Rede von
Michaela
Geiger
- Parteizugehörigkeit zum Zeitpunkt der Rede:
(CDU/CSU)
- Letzte offizielle eingetragene Parteizugehörigkeit: (CSU)
Herr Präsident! Meine sehr geehrten Damen und Herren! Heute wende ich mich ausnahmsweise nicht ausschließlich an die Kolleginnen und Kollegen in diesem Hohen Hause, sondern auch ganz besonders an die Frauen und Männer, die mir in letzter Zeit sehr persönliche Briefe geschrieben haben, an diejenigen, die mich in Versammlungen angesprochen haben, und an die, die mit mir im Freundes- und Familienkreis diskutiert haben, sowie an die jungen Leute, die mir noch am Samstagnachmittag eine Unterschriftenliste gegen die Nachrüstung übergeben haben.

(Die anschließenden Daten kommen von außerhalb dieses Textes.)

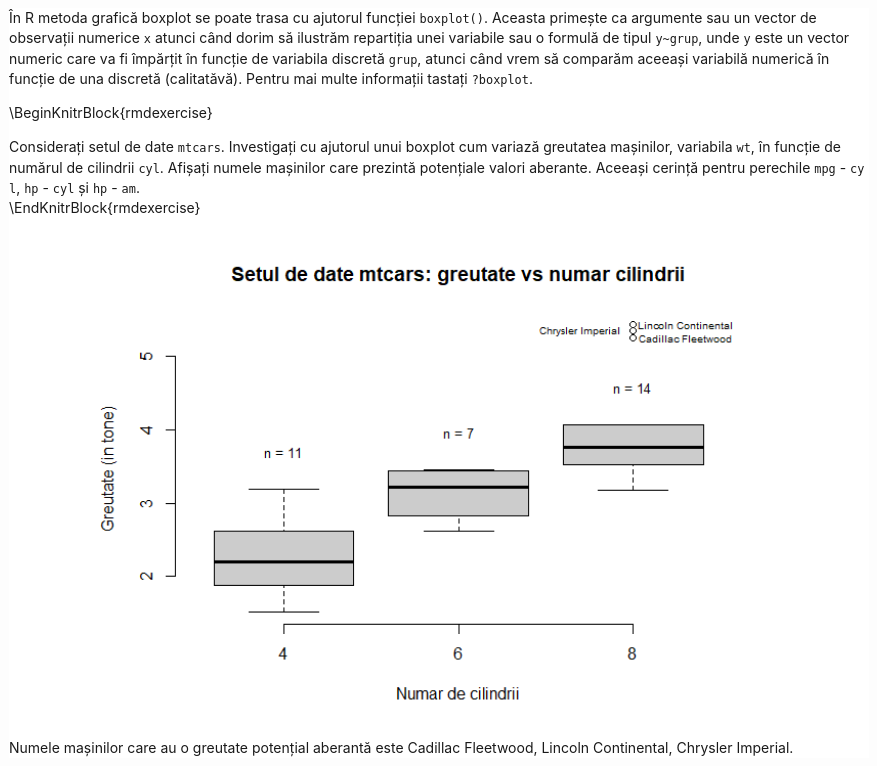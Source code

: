În R metoda grafică boxplot se poate trasa cu ajutorul funcției `boxplot()`. Aceasta primește ca argumente sau un vector de observații numerice `x` atunci când dorim să ilustrăm repartiția unei variabile sau o formulă de tipul `y~grup`, unde `y` este un vector numeric care va fi împărțit în funcție de variabila discretă `grup`, atunci când vrem să comparăm aceeași variabilă numerică în funcție de una discretă (calitatăvă). Pentru mai multe informații tastați `?boxplot`.

\BeginKnitrBlock{rmdexercise}<div class="rmdexercise">Considerați setul de date `mtcars`. Investigați cu ajutorul unui boxplot cum variază greutatea mașinilor, variabila `wt`, în funcție de numărul de cilindrii `cyl`. Afișați numele mașinilor care prezintă potențiale valori aberante. Aceeași cerință pentru perechile `mpg` - `cyl`, `hp` - `cyl` și `hp` - `am`. </div>\EndKnitrBlock{rmdexercise}

<img src="Lab5_files/figure-html/unnamed-chunk-19-1.png" width="80%" style="display: block; margin: auto;" />

Numele mașinilor care au o greutate potențial aberantă este Cadillac Fleetwood, Lincoln Continental, Chrysler Imperial.

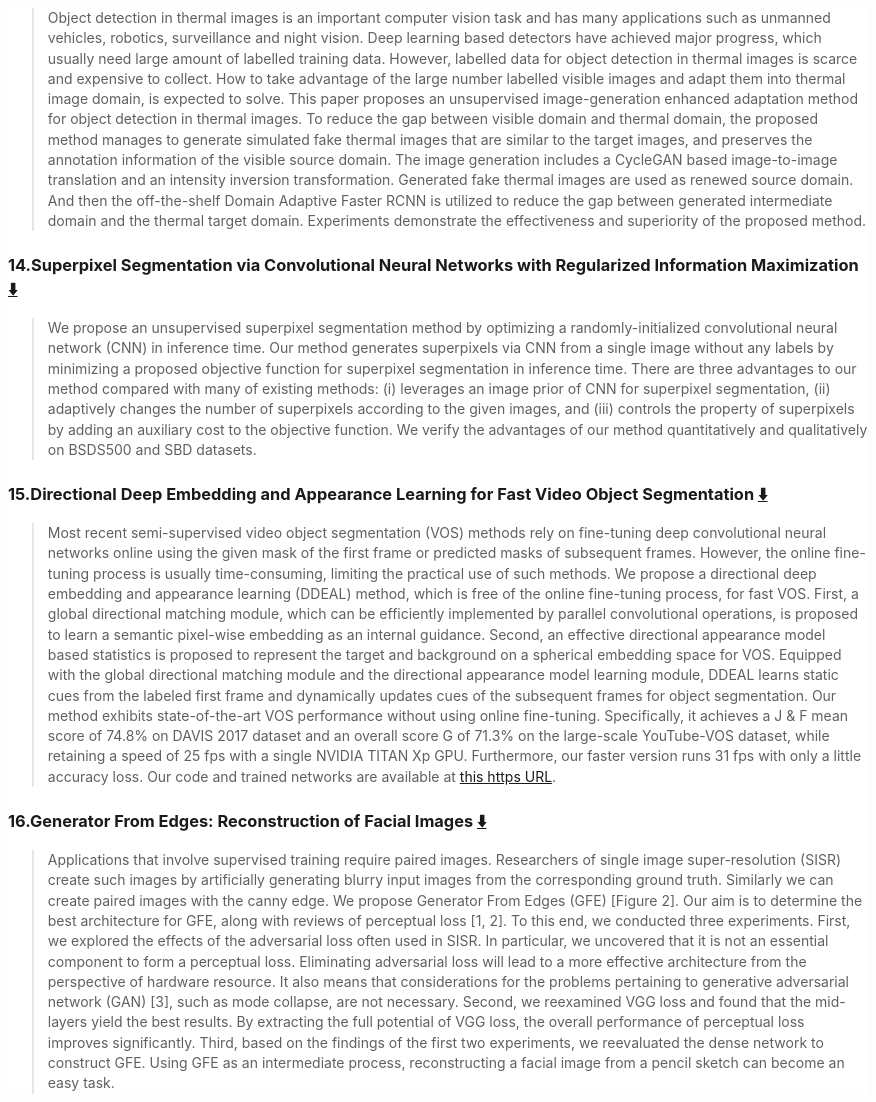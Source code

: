 >  Object detection in thermal images is an important computer vision task and has many applications such as unmanned vehicles, robotics, surveillance and night vision. Deep learning based detectors have achieved major progress, which usually need large amount of labelled training data. However, labelled data for object detection in thermal images is scarce and expensive to collect. How to take advantage of the large number labelled visible images and adapt them into thermal image domain, is expected to solve. This paper proposes an unsupervised image-generation enhanced adaptation method for object detection in thermal images. To reduce the gap between visible domain and thermal domain, the proposed method manages to generate simulated fake thermal images that are similar to the target images, and preserves the annotation information of the visible source domain. The image generation includes a CycleGAN based image-to-image translation and an intensity inversion transformation. Generated fake thermal images are used as renewed source domain. And then the off-the-shelf Domain Adaptive Faster RCNN is utilized to reduce the gap between generated intermediate domain and the thermal target domain. Experiments demonstrate the effectiveness and superiority of the proposed method. 
### 14.Superpixel Segmentation via Convolutional Neural Networks with Regularized Information Maximization  [ :arrow_down: ](https://arxiv.org/pdf/2002.06765.pdf)
>  We propose an unsupervised superpixel segmentation method by optimizing a randomly-initialized convolutional neural network (CNN) in inference time. Our method generates superpixels via CNN from a single image without any labels by minimizing a proposed objective function for superpixel segmentation in inference time. There are three advantages to our method compared with many of existing methods: (i) leverages an image prior of CNN for superpixel segmentation, (ii) adaptively changes the number of superpixels according to the given images, and (iii) controls the property of superpixels by adding an auxiliary cost to the objective function. We verify the advantages of our method quantitatively and qualitatively on BSDS500 and SBD datasets. 
### 15.Directional Deep Embedding and Appearance Learning for Fast Video Object Segmentation  [ :arrow_down: ](https://arxiv.org/pdf/2002.06736.pdf)
>  Most recent semi-supervised video object segmentation (VOS) methods rely on fine-tuning deep convolutional neural networks online using the given mask of the first frame or predicted masks of subsequent frames. However, the online fine-tuning process is usually time-consuming, limiting the practical use of such methods. We propose a directional deep embedding and appearance learning (DDEAL) method, which is free of the online fine-tuning process, for fast VOS. First, a global directional matching module, which can be efficiently implemented by parallel convolutional operations, is proposed to learn a semantic pixel-wise embedding as an internal guidance. Second, an effective directional appearance model based statistics is proposed to represent the target and background on a spherical embedding space for VOS. Equipped with the global directional matching module and the directional appearance model learning module, DDEAL learns static cues from the labeled first frame and dynamically updates cues of the subsequent frames for object segmentation. Our method exhibits state-of-the-art VOS performance without using online fine-tuning. Specifically, it achieves a J &amp; F mean score of 74.8% on DAVIS 2017 dataset and an overall score G of 71.3% on the large-scale YouTube-VOS dataset, while retaining a speed of 25 fps with a single NVIDIA TITAN Xp GPU. Furthermore, our faster version runs 31 fps with only a little accuracy loss. Our code and trained networks are available at <a class="link-external link-https" href="https://github.com/YingjieYin/Directional-Deep-Embedding-and-Appearance-Learning-for-Fast-Video-Object-Segmentation" rel="external noopener nofollow">this https URL</a>. 
### 16.Generator From Edges: Reconstruction of Facial Images  [ :arrow_down: ](https://arxiv.org/pdf/2002.06682.pdf)
>  Applications that involve supervised training require paired images. Researchers of single image super-resolution (SISR) create such images by artificially generating blurry input images from the corresponding ground truth. Similarly we can create paired images with the canny edge. We propose Generator From Edges (GFE) [Figure 2]. Our aim is to determine the best architecture for GFE, along with reviews of perceptual loss [1, 2]. To this end, we conducted three experiments. First, we explored the effects of the adversarial loss often used in SISR. In particular, we uncovered that it is not an essential component to form a perceptual loss. Eliminating adversarial loss will lead to a more effective architecture from the perspective of hardware resource. It also means that considerations for the problems pertaining to generative adversarial network (GAN) [3], such as mode collapse, are not necessary. Second, we reexamined VGG loss and found that the mid-layers yield the best results. By extracting the full potential of VGG loss, the overall performance of perceptual loss improves significantly. Third, based on the findings of the first two experiments, we reevaluated the dense network to construct GFE. Using GFE as an intermediate process, reconstructing a facial image from a pencil sketch can become an easy task.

Alle haben mich gebeten, mir meine Entscheidung über den NATO-Doppelbeschluß doch nochmals ganz genau zu überlegen.
In all den Briefen und Gesprächen kam die Sorge zum Ausdruck, daß die Stationierung neuer Waffen in Europa den Krieg wahrscheinlicher machen könnte; ich als Abgeordnete und Mutter hätte für die Zukunft unserer Kinder Sorge zu tragen und müsse mir dieser Verantwortung bewußt sein.

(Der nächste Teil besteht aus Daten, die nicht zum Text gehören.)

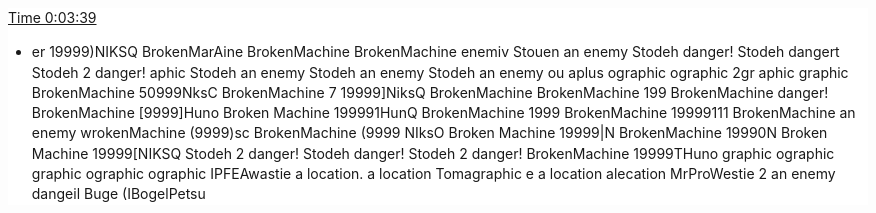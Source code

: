  [Time 0:03:39](https://youtu.be/eWpVvOznJas?t=214) 
- er
19999)NIKSQ
BrokenMarAine
BrokenMachine
BrokenMachine
enemiv
Stouen
an enemy
Stodeh danger!
Stodeh
dangert
Stodeh 2 danger!
aphic
Stodeh an enemy
Stodeh an enemy
Stodeh an enemy
ou aplus
ographic
ographic
2gr aphic
graphic
BrokenMachine 50999NksC
BrokenMachine 7
19999]NiksQ
BrokenMachine
BrokenMachine
199
BrokenMachine danger!
BrokenMachine
[9999]Huno
Broken Machine
199991HunQ
BrokenMachine
1999
BrokenMachine
19999111
BrokenMachine an enemy
wrokenMachine
(9999)sc
BrokenMachine (9999 NIksO
Broken Machine
19999|N
BrokenMachine
19990N
Broken Machine
19999[NIKSQ
Stodeh 2 danger!
Stodeh danger!
Stodeh 2 danger!
BrokenMachine 19999THuno
graphic
ographic
graphic
ographic
ographic
IPFEAwastie a location.
a location
Tomagraphic e a location
alecation
MrProWestie 2 an enemy
dangeil
Buge
(IBogelPetsu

Wenn ich jetzt mein Ja zur Nachrüstung begründen werde, eben aus der Überzeugung heraus, daß damit die Zukunft unserer Kinder am besten gesichert ist,
dann hoffe ich, daß auch diejenigen, die anderer Meinung sind, meine Gründe respektieren werden.
In diesem Hause gibt es heute mit Sicherheit niemanden, der sich nicht seiner großen Verantwortung für die Zukunft unseres Landes bewußt ist. Es gibt auch sicher manche — zu diesen gehöre auch ich —, denen die Entscheidung in dieser wichtigen Frage nicht leichtgefallen ist. Wer könnte denn gleichgültig bleiben bei der Vorstellung eines nuklearen Infernos auf unserer Erde und angesichts des riesigen Waffenarsenals, das in Ost und West aufgetürmt ist? Wer könnte zufrieden sein über die Tatsache, daß auf unserer Welt Milliarden für die Rüstung ausgegeben werden, während Hunderttausende verhungern?
Diese Ängste und Befürchtungen dürfen uns jedoch nicht den Blick verstellen auf die Entscheidung, um die es hier heute eigentlich geht. Wir wollen mit unserer Entscheidung unter allen Umständen den Krieg verhindern, die Freiheit sichern und endlich Abrüstung auf beiden Seiten erreichen.
Die Schwierigkeiten, die sich auf dem Weg zur Lösung dieser drei Probleme auftürmen, sind nie treffender beschrieben worden als in den Heidelberger Thesen der Evangelischen Kirche von 1959. Dort heißt es in der These 2:
Der rational geplante Friede hat die Zweideutigkeit, die sich z. B. darin zeigt, daß er mit der rational geplanten Sklaverei Hand in Hand gehen könnte.